***** DATA SECTION *****

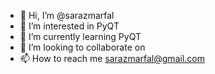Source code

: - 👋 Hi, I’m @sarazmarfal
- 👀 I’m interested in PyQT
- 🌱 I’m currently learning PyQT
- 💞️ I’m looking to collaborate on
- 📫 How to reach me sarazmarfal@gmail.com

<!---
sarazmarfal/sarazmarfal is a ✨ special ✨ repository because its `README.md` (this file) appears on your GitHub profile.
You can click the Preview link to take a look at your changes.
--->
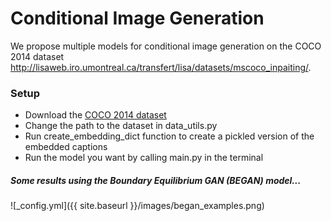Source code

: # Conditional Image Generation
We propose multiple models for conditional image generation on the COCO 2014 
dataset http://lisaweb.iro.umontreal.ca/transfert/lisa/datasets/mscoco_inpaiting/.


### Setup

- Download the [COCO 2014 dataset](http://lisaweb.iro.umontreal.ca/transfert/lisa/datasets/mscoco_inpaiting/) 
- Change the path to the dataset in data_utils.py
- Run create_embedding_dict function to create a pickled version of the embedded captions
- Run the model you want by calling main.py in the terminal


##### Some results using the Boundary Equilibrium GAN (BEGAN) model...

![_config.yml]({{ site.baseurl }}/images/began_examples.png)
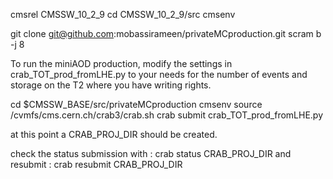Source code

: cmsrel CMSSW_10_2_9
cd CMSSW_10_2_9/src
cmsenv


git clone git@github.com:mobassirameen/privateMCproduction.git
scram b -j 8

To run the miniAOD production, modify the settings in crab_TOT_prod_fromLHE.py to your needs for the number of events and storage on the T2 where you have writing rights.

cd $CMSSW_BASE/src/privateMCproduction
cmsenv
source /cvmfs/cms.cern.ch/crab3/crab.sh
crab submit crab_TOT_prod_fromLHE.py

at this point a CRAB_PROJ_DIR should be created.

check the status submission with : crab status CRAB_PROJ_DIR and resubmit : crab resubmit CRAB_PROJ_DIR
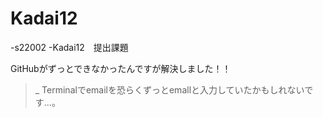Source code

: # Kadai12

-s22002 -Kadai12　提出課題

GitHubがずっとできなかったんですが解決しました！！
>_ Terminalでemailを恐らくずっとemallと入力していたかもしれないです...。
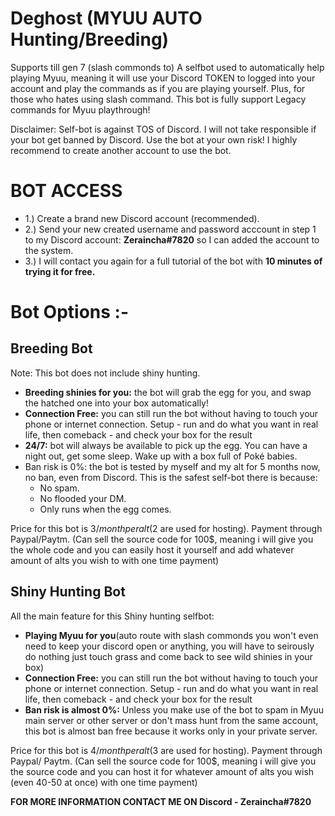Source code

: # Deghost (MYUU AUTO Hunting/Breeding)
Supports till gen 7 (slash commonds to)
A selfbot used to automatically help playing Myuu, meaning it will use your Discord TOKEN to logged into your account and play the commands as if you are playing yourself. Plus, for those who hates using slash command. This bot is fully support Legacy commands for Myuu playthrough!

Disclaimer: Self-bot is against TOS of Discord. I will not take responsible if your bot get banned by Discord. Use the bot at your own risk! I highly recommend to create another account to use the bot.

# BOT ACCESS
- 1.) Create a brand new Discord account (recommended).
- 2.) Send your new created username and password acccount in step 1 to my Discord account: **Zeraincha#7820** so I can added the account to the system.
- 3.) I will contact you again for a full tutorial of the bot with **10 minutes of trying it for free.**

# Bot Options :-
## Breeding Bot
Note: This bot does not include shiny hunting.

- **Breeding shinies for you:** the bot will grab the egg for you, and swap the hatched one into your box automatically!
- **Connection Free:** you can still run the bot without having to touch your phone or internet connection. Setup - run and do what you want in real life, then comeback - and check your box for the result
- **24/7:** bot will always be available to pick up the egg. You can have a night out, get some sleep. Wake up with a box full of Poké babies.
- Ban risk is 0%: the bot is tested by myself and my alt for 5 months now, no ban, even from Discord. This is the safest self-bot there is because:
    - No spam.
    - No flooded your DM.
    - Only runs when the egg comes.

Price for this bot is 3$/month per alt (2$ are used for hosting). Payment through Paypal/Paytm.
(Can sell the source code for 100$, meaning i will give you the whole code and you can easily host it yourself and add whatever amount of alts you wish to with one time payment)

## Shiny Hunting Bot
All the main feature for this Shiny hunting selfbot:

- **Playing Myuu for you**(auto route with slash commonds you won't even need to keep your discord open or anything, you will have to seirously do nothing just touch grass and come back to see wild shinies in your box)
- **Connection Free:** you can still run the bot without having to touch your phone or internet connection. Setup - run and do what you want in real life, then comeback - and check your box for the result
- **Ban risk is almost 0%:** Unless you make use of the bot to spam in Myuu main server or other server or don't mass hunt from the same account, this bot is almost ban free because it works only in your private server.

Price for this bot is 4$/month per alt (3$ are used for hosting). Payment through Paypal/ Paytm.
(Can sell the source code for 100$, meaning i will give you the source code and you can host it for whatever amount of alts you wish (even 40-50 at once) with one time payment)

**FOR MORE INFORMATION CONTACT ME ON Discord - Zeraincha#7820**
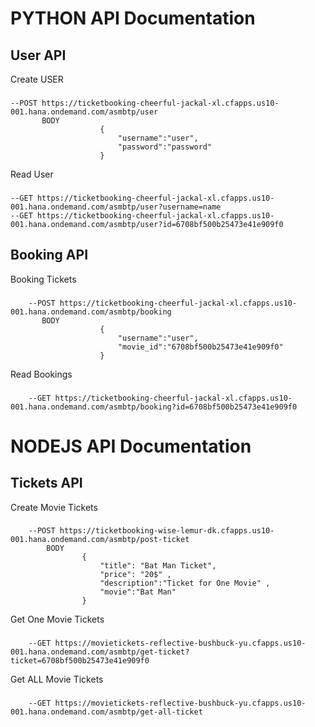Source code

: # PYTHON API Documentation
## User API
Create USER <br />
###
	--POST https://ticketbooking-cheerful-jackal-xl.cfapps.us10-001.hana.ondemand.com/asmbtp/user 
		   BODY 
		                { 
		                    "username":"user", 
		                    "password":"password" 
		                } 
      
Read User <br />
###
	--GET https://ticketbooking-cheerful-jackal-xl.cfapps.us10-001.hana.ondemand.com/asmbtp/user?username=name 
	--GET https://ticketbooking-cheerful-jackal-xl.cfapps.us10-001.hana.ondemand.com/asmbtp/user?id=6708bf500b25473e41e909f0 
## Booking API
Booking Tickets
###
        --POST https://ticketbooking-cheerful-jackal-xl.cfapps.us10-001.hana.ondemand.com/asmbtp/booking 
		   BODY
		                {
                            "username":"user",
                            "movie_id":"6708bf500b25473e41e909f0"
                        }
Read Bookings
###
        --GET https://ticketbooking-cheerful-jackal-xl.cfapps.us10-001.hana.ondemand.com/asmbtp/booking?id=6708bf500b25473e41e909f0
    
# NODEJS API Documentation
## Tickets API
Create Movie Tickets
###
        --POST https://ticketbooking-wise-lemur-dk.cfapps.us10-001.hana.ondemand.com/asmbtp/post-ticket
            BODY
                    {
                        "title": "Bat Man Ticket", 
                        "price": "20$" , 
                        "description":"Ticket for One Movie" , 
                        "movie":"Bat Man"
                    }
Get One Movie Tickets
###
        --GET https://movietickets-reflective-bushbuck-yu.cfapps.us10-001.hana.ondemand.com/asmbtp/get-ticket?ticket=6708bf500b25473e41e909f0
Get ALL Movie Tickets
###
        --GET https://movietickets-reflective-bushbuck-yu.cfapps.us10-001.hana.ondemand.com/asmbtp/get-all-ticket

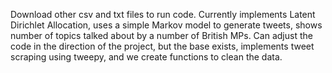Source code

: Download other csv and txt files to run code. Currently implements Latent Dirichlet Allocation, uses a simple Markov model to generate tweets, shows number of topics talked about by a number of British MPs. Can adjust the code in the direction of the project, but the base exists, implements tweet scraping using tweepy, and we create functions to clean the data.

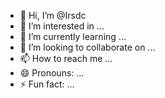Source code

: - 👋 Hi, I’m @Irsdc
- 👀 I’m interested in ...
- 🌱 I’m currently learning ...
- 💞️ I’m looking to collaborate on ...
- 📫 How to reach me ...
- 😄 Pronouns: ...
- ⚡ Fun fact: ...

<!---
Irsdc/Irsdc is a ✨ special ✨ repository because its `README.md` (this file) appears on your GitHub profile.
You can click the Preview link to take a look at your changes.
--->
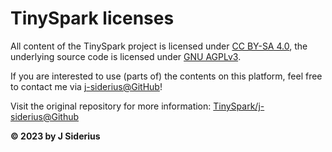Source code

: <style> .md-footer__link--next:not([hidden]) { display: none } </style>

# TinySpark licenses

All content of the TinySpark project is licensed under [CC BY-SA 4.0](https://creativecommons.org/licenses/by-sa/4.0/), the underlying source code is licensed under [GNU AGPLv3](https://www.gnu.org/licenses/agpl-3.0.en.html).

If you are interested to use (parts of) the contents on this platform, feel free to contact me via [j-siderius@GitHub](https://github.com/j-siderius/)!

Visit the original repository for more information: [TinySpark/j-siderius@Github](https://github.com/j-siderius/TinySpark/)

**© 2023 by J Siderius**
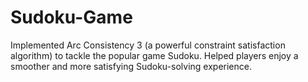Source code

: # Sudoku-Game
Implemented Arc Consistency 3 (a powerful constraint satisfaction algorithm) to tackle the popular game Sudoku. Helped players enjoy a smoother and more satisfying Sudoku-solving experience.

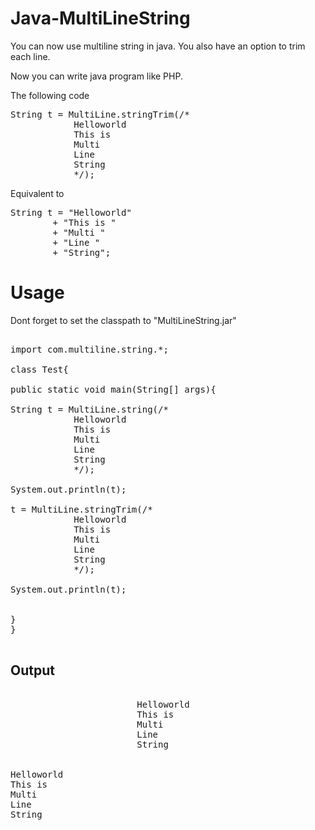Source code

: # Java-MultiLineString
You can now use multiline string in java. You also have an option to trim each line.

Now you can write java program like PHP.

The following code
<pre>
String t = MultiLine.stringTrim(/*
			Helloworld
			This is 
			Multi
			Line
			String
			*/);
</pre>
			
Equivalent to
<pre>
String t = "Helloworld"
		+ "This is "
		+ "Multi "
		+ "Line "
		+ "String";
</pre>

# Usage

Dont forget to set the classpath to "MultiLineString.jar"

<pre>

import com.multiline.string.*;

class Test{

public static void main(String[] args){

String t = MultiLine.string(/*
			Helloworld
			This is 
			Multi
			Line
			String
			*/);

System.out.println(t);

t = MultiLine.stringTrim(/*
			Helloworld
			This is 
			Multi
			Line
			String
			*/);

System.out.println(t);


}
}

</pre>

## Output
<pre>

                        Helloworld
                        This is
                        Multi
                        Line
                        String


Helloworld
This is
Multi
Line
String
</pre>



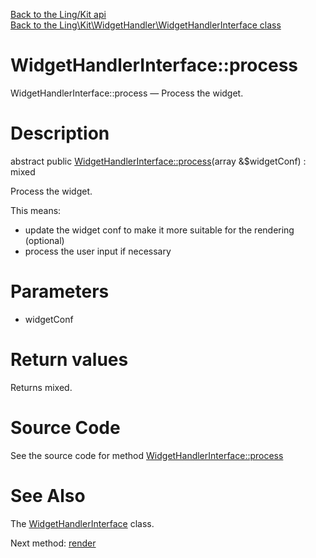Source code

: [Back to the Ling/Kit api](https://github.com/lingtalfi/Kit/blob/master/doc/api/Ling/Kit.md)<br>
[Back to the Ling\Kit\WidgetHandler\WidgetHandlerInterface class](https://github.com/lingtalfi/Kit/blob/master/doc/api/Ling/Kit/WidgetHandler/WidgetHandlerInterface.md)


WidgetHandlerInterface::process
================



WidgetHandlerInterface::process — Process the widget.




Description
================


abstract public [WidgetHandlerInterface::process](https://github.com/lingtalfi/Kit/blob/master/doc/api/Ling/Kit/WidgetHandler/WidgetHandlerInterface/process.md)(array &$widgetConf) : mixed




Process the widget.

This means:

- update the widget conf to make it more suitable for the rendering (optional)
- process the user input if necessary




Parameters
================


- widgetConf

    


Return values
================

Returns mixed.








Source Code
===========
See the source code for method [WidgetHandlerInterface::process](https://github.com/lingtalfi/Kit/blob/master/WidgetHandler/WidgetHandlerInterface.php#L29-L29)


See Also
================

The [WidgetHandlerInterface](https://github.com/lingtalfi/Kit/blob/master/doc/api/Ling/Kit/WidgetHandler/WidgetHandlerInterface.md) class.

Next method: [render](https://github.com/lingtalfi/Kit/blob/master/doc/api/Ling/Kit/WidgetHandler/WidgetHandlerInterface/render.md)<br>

*****

● TASK TO CARRY OUT
Check each line of the listing above for the string "number" and return those that contain it.

● ANSWER TO THE PROBLEM
To run the miniAOD production, modify the settings in crab_TOT_prod_fromLHE.py to your needs for the number of events and storage on the T2 where you have writing rights.
: Download other csv and txt files to run code. Currently implements Latent Dirichlet Allocation, uses a simple Markov model to generate tweets, shows number of topics talked about by a number of British MPs. Can adjust the code in the direction of the project, but the base exists, implements tweet scraping using tweepy, and we create functions to clean the data.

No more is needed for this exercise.